Lost: Homecoming
Catatan Ibadah ke-1 Minggu 24 Sept 2023
"Ma, jika aku tidak dikeluarkan dari
sini, aku akan kabur."
"Mana bisa kabur? Di sini ada suster
yang menjaga."
"Bisa. Temanku sudah beberapa kali kabur
dari sini, tetapi dia tertangkap dan dikembalikan ke sini. Lalu suster
mengatakan kepada mamanya bahwa dia tidak mau lagi merawat anak itu jika masih
kabur lagi."
"Ya udah, nanti aku akan tanyakan papamu
dulu."
Mama itu
pun memastikan kebenaran cerita anaknya kepada Suster Belanda yang selama ini
mau menjaga dan merawat anaknya. Tentu saja suster membenarkan ceritanya.

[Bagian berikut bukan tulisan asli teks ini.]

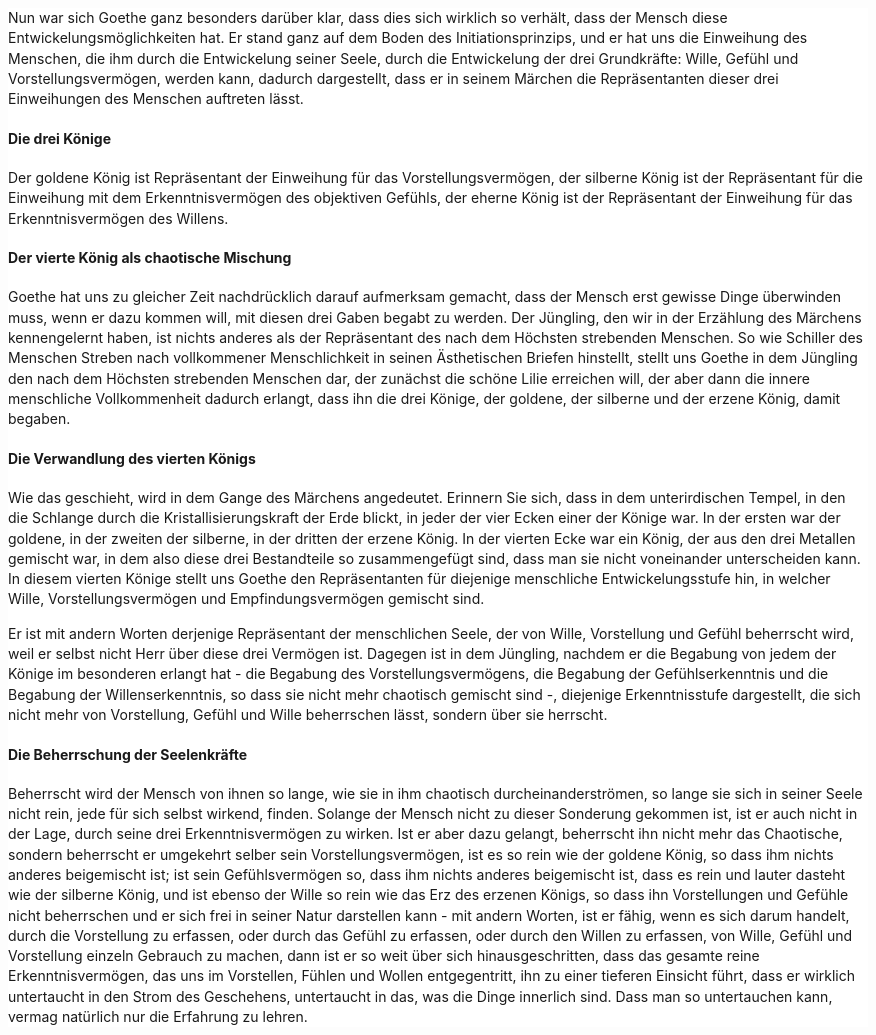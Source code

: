 Nun war sich Goethe ganz besonders darüber klar, dass dies sich wirklich so verhält, dass der Mensch diese Entwickelungsmöglichkeiten hat. Er stand ganz auf dem Boden des Initiationsprinzips, und er hat uns die Einweihung des Menschen, die ihm durch die Entwickelung seiner Seele, durch die Entwickelung der drei Grundkräfte: Wille, Gefühl und Vorstellungsvermögen, werden kann, dadurch dargestellt, dass er in seinem Märchen die Repräsentanten dieser drei Einweihungen des Menschen auftreten lässt.

#### Die drei Könige

Der goldene König ist Repräsentant der Einweihung für das Vorstellungsvermögen, der silberne König ist der Repräsentant für die Einweihung mit dem Erkenntnisvermögen des objektiven Gefühls, der eherne König ist der Repräsentant der Einweihung für das Erkenntnisvermögen des Willens.

#### Der vierte König als chaotische Mischung

Goethe hat uns zu gleicher Zeit nachdrücklich darauf aufmerksam gemacht, dass der Mensch erst gewisse Dinge überwinden muss, wenn er dazu kommen will, mit diesen drei Gaben begabt zu werden. Der Jüngling, den wir in der Erzählung des Märchens kennengelernt haben, ist nichts anderes als der Repräsentant des nach dem Höchsten strebenden Menschen. So wie Schiller des Menschen Streben nach vollkommener Menschlichkeit in seinen Ästhetischen Briefen hinstellt, stellt uns Goethe in dem Jüngling den nach dem Höchsten strebenden Menschen dar, der zunächst die schöne Lilie erreichen will, der aber dann die innere menschliche Vollkommenheit dadurch erlangt, dass ihn die drei Könige, der goldene, der silberne und der erzene König, damit begaben.

#### Die Verwandlung des vierten Königs

Wie das geschieht, wird in dem Gange des Märchens angedeutet. Erinnern Sie sich, dass in dem unterirdischen Tempel, in den die Schlange durch die Kristallisierungskraft der Erde blickt, in jeder der vier Ecken einer der Könige war. In der ersten war der goldene, in der zweiten der silberne, in der dritten der erzene König. In der vierten Ecke war ein König, der aus den drei Metallen gemischt war, in dem also diese drei Bestandteile so zusammengefügt sind, dass man sie nicht voneinander unterscheiden kann. In diesem vierten Könige stellt uns Goethe den Repräsentanten für diejenige menschliche Entwickelungsstufe hin, in welcher Wille, Vorstellungsvermögen und Empfindungsvermögen gemischt sind.

Er ist mit andern Worten derjenige Repräsentant der menschlichen Seele, der von Wille, Vorstellung und Gefühl beherrscht wird, weil er selbst nicht Herr über diese drei Vermögen ist. Dagegen ist in dem Jüngling, nachdem er die Begabung von jedem der Könige im besonderen erlangt hat - die Begabung des Vorstellungsvermögens, die Begabung der Gefühlserkenntnis und die Begabung der Willenserkenntnis, so dass sie nicht mehr chaotisch gemischt sind -, diejenige Erkenntnisstufe dargestellt, die sich nicht mehr von Vorstellung, Gefühl und Wille beherrschen lässt, sondern über sie herrscht.

#### Die Beherrschung der Seelenkräfte

Beherrscht wird der Mensch von ihnen so lange, wie sie in ihm chaotisch durcheinanderströmen, so lange sie sich in seiner Seele nicht rein, jede für sich selbst wirkend, finden. Solange der Mensch nicht zu dieser Sonderung gekommen ist, ist er auch nicht in der Lage, durch seine drei Erkenntnisvermögen zu wirken. Ist er aber dazu gelangt, beherrscht ihn nicht mehr das Chaotische, sondern beherrscht er umgekehrt selber sein Vorstellungsvermögen, ist es so rein wie der goldene König, so dass ihm nichts anderes beigemischt ist; ist sein Gefühlsvermögen so, dass ihm nichts anderes beigemischt ist, dass es rein und lauter dasteht wie der silberne König, und ist ebenso der Wille so rein wie das Erz des erzenen Königs, so dass ihn Vorstellungen und Gefühle nicht beherrschen und er sich frei in seiner Natur darstellen kann - mit andern Worten, ist er fähig, wenn es sich darum handelt, durch die Vorstellung zu erfassen, oder durch das Gefühl zu erfassen, oder durch den Willen zu erfassen, von Wille, Gefühl und Vorstellung einzeln Gebrauch zu machen, dann ist er so weit über sich hinausgeschritten, dass das gesamte reine Erkenntnisvermögen, das uns im Vorstellen, Fühlen und Wollen entgegentritt, ihn zu einer tieferen Einsicht führt, dass er wirklich untertaucht in den Strom des Geschehens, untertaucht in das, was die Dinge innerlich sind. Dass man so untertauchen kann, vermag natürlich nur die Erfahrung zu lehren.
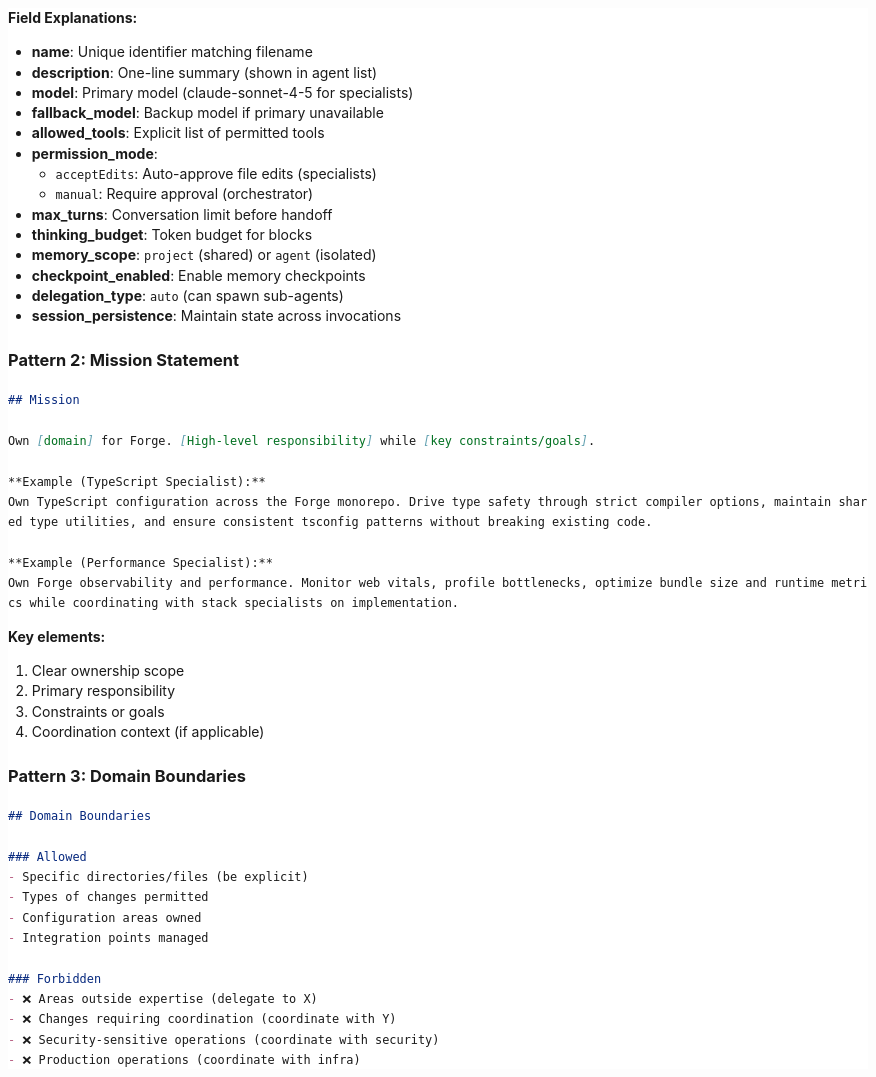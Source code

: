 **Field Explanations:**

- **name**: Unique identifier matching filename
- **description**: One-line summary (shown in agent list)
- **model**: Primary model (claude-sonnet-4-5 for specialists)
- **fallback_model**: Backup model if primary unavailable
- **allowed_tools**: Explicit list of permitted tools
- **permission_mode**:
  - `acceptEdits`: Auto-approve file edits (specialists)
  - `manual`: Require approval (orchestrator)
- **max_turns**: Conversation limit before handoff
- **thinking_budget**: Token budget for <thinking> blocks
- **memory_scope**: `project` (shared) or `agent` (isolated)
- **checkpoint_enabled**: Enable memory checkpoints
- **delegation_type**: `auto` (can spawn sub-agents)
- **session_persistence**: Maintain state across invocations

### Pattern 2: Mission Statement

```markdown
## Mission

Own [domain] for Forge. [High-level responsibility] while [key constraints/goals].

**Example (TypeScript Specialist):**
Own TypeScript configuration across the Forge monorepo. Drive type safety through strict compiler options, maintain shared type utilities, and ensure consistent tsconfig patterns without breaking existing code.

**Example (Performance Specialist):**
Own Forge observability and performance. Monitor web vitals, profile bottlenecks, optimize bundle size and runtime metrics while coordinating with stack specialists on implementation.
```

**Key elements:**
1. Clear ownership scope
2. Primary responsibility
3. Constraints or goals
4. Coordination context (if applicable)

### Pattern 3: Domain Boundaries

```markdown
## Domain Boundaries

### Allowed
- Specific directories/files (be explicit)
- Types of changes permitted
- Configuration areas owned
- Integration points managed

### Forbidden
- ❌ Areas outside expertise (delegate to X)
- ❌ Changes requiring coordination (coordinate with Y)
- ❌ Security-sensitive operations (coordinate with security)
- ❌ Production operations (coordinate with infra)
```
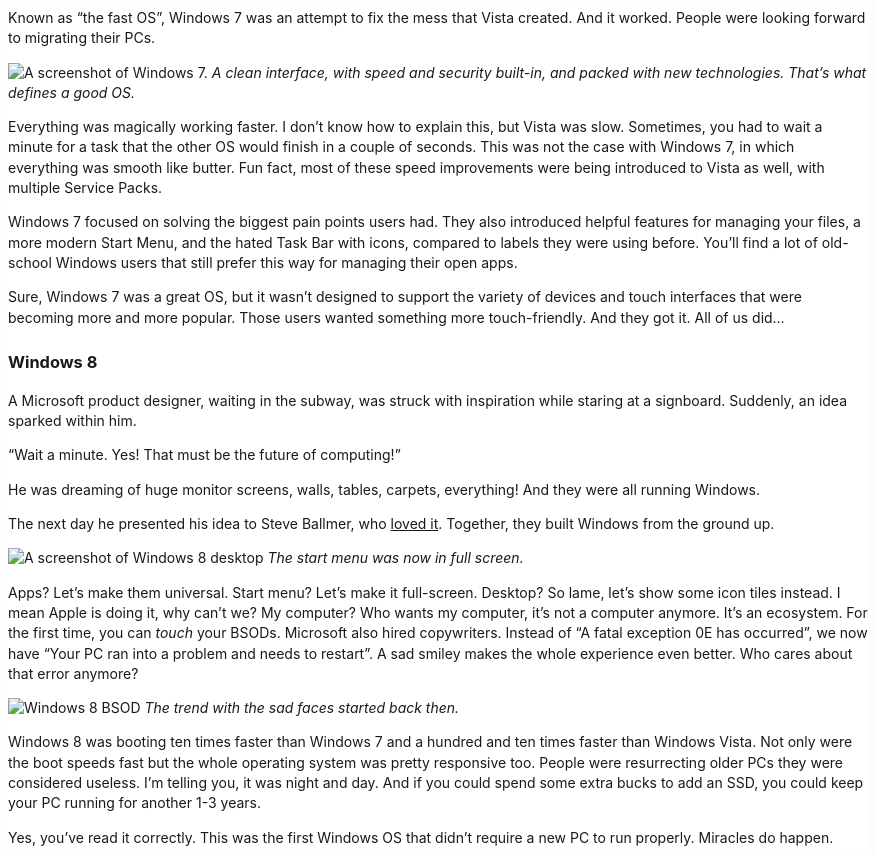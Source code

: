 Known as “the fast OS”, Windows 7 was an attempt to fix the mess that Vista created. And it worked. People were looking forward to migrating their PCs.

![A screenshot of Windows 7.](images/Windows-7-Desktop-585842b73df78ce2c3c2eda8-5bd8beba46e0fb008383faa7.jpg)
_A clean interface, with speed and security built-in, and packed with new technologies. That’s what defines a good OS._

Everything was magically working faster. I don’t know how to explain this, but Vista was slow. Sometimes, you had to wait a minute for a task that the other OS would finish in a couple of seconds. This was not the case with Windows 7, in which everything was smooth like butter. Fun fact, most of these speed improvements were being introduced to Vista as well, with multiple Service Packs.

Windows 7 focused on solving the biggest pain points users had. They also introduced helpful features for managing your files, a more modern Start Menu, and the hated Task Bar with icons, compared to labels they were using before. You’ll find a lot of old-school Windows users that still prefer this way for managing their open apps.

Sure, Windows 7 was a great OS, but it wasn’t designed to support the variety of devices and touch interfaces that were becoming more and more popular. Those users wanted something more touch-friendly. And they got it. All of us did…

### Windows 8

A Microsoft product designer, waiting in the subway, was struck with inspiration while staring at a signboard. Suddenly, an idea sparked within him.

“Wait a minute. Yes! That must be the future of computing!”

He was dreaming of huge monitor screens, walls, tables, carpets, everything! And they were all running Windows.

The next day he presented his idea to Steve Ballmer, who [loved it](https://tenor.com/search/steve-ballmer-crazy-gifs). Together, they built Windows from the ground up.

![A screenshot of Windows 8 desktop](images/Windows_8.1_Pro_Default_Start_Screen.png)
_The start menu was now in full screen._

Apps? Let’s make them universal. Start menu? Let’s make it full-screen. Desktop? So lame, let’s show some icon ‌tiles instead. I mean Apple is doing it, why can’t we? My computer? Who wants my computer, it’s not a computer anymore. It’s an ecosystem. For the first time, you can _touch_ your BSODs. Microsoft also hired copywriters. Instead of “A fatal exception 0E has occurred”, we now have “Your PC ran into a problem and needs to restart”. A sad smiley makes the whole experience even better. Who cares about that error anymore?

![Windows 8 BSOD](images/inaccessible-boot-device-windows-8.webp)
_The trend with the sad faces started back then._

Windows 8 was booting ten times faster than Windows 7 and a hundred and ten times faster than Windows Vista. Not only were the boot speeds fast but the whole operating system ‌was pretty responsive too. People were resurrecting older PCs they were considered useless. I’m telling you, it was night and day. And if you could spend some extra bucks to add an SSD, you could keep your PC running for another 1-3 years.

Yes, you’ve read it correctly. This was the first Windows OS that didn’t require a new PC to run properly. Miracles do happen.
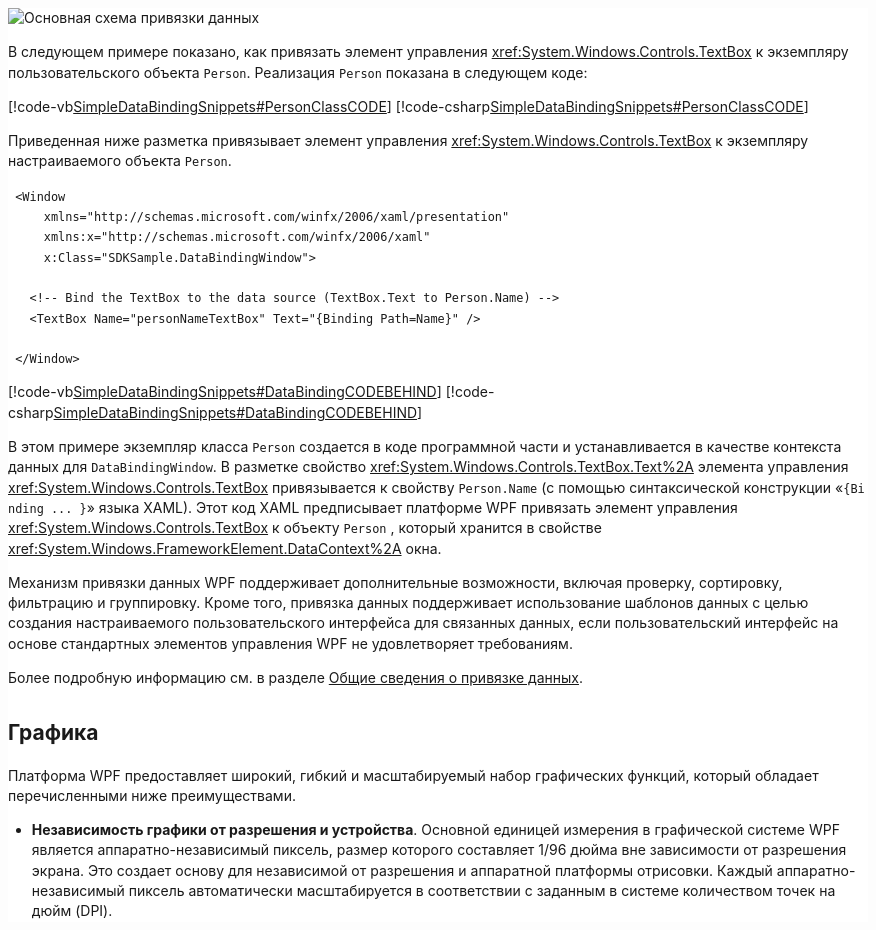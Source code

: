 ![Основная схема привязки данных](../designers/media/databindingmostbasic.png)

В следующем примере показано, как привязать элемент управления <xref:System.Windows.Controls.TextBox> к экземпляру пользовательского объекта `Person`. Реализация `Person` показана в следующем коде:

[!code-vb[SimpleDataBindingSnippets#PersonClassCODE](../designers/codesnippet/VisualBasic/introduction-to-wpf_2.vb)]
[!code-csharp[SimpleDataBindingSnippets#PersonClassCODE](../designers/codesnippet/CSharp/introduction-to-wpf_2.cs)]

Приведенная ниже разметка привязывает элемент управления <xref:System.Windows.Controls.TextBox> к экземпляру настраиваемого объекта `Person`.

```xaml
 <Window
     xmlns="http://schemas.microsoft.com/winfx/2006/xaml/presentation"
     xmlns:x="http://schemas.microsoft.com/winfx/2006/xaml"
     x:Class="SDKSample.DataBindingWindow">

   <!-- Bind the TextBox to the data source (TextBox.Text to Person.Name) -->
   <TextBox Name="personNameTextBox" Text="{Binding Path=Name}" />

 </Window>
```

[!code-vb[SimpleDataBindingSnippets#DataBindingCODEBEHIND](../designers/codesnippet/VisualBasic/introduction-to-wpf_6.vb)]
[!code-csharp[SimpleDataBindingSnippets#DataBindingCODEBEHIND](../designers/codesnippet/CSharp/introduction-to-wpf_6.cs)]

В этом примере экземпляр класса `Person` создается в коде программной части и устанавливается в качестве контекста данных для `DataBindingWindow`. В разметке свойство <xref:System.Windows.Controls.TextBox.Text%2A> элемента управления <xref:System.Windows.Controls.TextBox> привязывается к свойству `Person.Name` (с помощью синтаксической конструкции «`{Binding ... }`» языка XAML). Этот код XAML предписывает платформе WPF привязать элемент управления <xref:System.Windows.Controls.TextBox> к объекту `Person` , который хранится в свойстве <xref:System.Windows.FrameworkElement.DataContext%2A> окна.

Механизм привязки данных WPF поддерживает дополнительные возможности, включая проверку, сортировку, фильтрацию и группировку. Кроме того, привязка данных поддерживает использование шаблонов данных с целью создания настраиваемого пользовательского интерфейса для связанных данных, если пользовательский интерфейс на основе стандартных элементов управления WPF не удовлетворяет требованиям.

Более подробную информацию см. в разделе [Общие сведения о привязке данных](/dotnet/framework/wpf/data/data-binding-overview).

## <a name="graphics"></a>Графика

Платформа WPF предоставляет широкий, гибкий и масштабируемый набор графических функций, который обладает перечисленными ниже преимуществами.

- **Независимость графики от разрешения и устройства**. Основной единицей измерения в графической системе WPF является аппаратно-независимый пиксель, размер которого составляет 1/96 дюйма вне зависимости от разрешения экрана. Это создает основу для независимой от разрешения и аппаратной платформы отрисовки. Каждый аппаратно-независимый пиксель автоматически масштабируется в соответствии с заданным в системе количеством точек на дюйм (DPI).
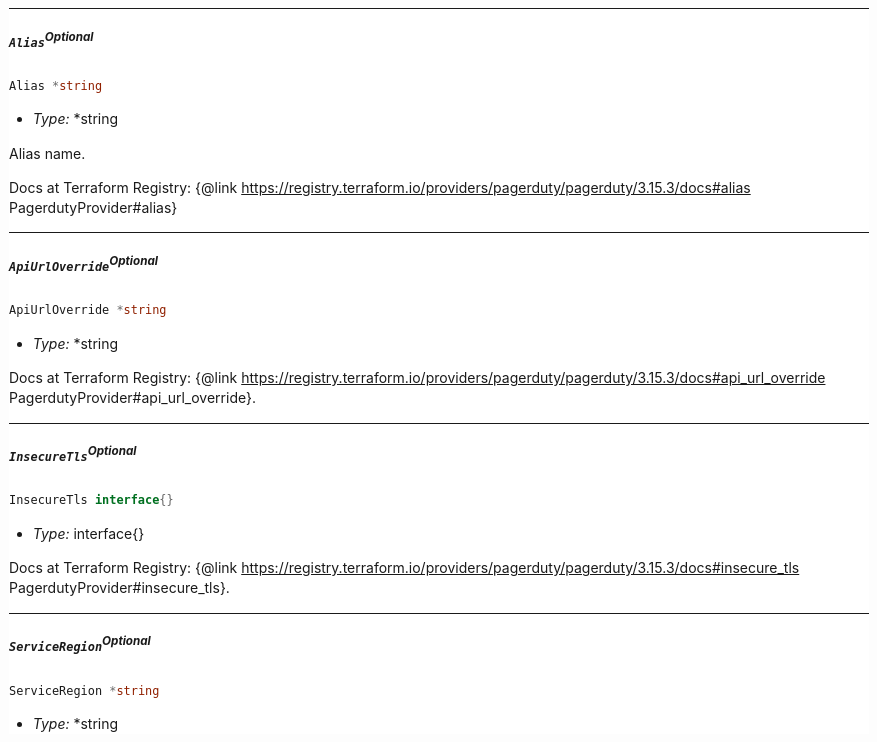 
---

##### `Alias`<sup>Optional</sup> <a name="Alias" id="@cdktf/provider-pagerduty.provider.PagerdutyProviderConfig.property.alias"></a>

```go
Alias *string
```

- *Type:* *string

Alias name.

Docs at Terraform Registry: {@link https://registry.terraform.io/providers/pagerduty/pagerduty/3.15.3/docs#alias PagerdutyProvider#alias}

---

##### `ApiUrlOverride`<sup>Optional</sup> <a name="ApiUrlOverride" id="@cdktf/provider-pagerduty.provider.PagerdutyProviderConfig.property.apiUrlOverride"></a>

```go
ApiUrlOverride *string
```

- *Type:* *string

Docs at Terraform Registry: {@link https://registry.terraform.io/providers/pagerduty/pagerduty/3.15.3/docs#api_url_override PagerdutyProvider#api_url_override}.

---

##### `InsecureTls`<sup>Optional</sup> <a name="InsecureTls" id="@cdktf/provider-pagerduty.provider.PagerdutyProviderConfig.property.insecureTls"></a>

```go
InsecureTls interface{}
```

- *Type:* interface{}

Docs at Terraform Registry: {@link https://registry.terraform.io/providers/pagerduty/pagerduty/3.15.3/docs#insecure_tls PagerdutyProvider#insecure_tls}.

---

##### `ServiceRegion`<sup>Optional</sup> <a name="ServiceRegion" id="@cdktf/provider-pagerduty.provider.PagerdutyProviderConfig.property.serviceRegion"></a>

```go
ServiceRegion *string
```

- *Type:* *string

Sekalipun penjagaan diperketat, anak-anak yang nekat tidak akan bisa dihalangi
karena kemerdekaan adalah hak segala bangsa, termasuk anak-anak.
Gadis
berusia 12 tahun itu tidak main-main dengan ucapannya. Ketika memutuskan untuk
kabur dari asrama, dia sudah siap dengan segala konsekuensinya. Dia siap untuk
hidup lontang lantung di jalanan asalkan bisa bebas.
Saat itu
dia berpikir untuk kabur ke tempat yang sunyi, seperti kuburan atau hutan dan
siap mati kelaparan daripada hidup seperti burung dalam sangkar emas. Dia sudah
tak tahan lagi dengan kurungan itu. "Apa salahku hingga harus dikurung di
sini terus menerus? Lebih baik hidup singkat, tetapi bebas daripada hidup
lama, tetapi terkungkung."
Namun,
gadis itu masih mau memberi kesempatan terakhir kepada orang tuanya untuk
mengambil tanggung jawab yang memang sudah seharusnya mereka emban. Jika suster
bisa memberikan ultimatum kepada mama dari temannya yang sering kabur, dia pun
akan memberikan ultimatum kepada mamanya terlebih dahulu.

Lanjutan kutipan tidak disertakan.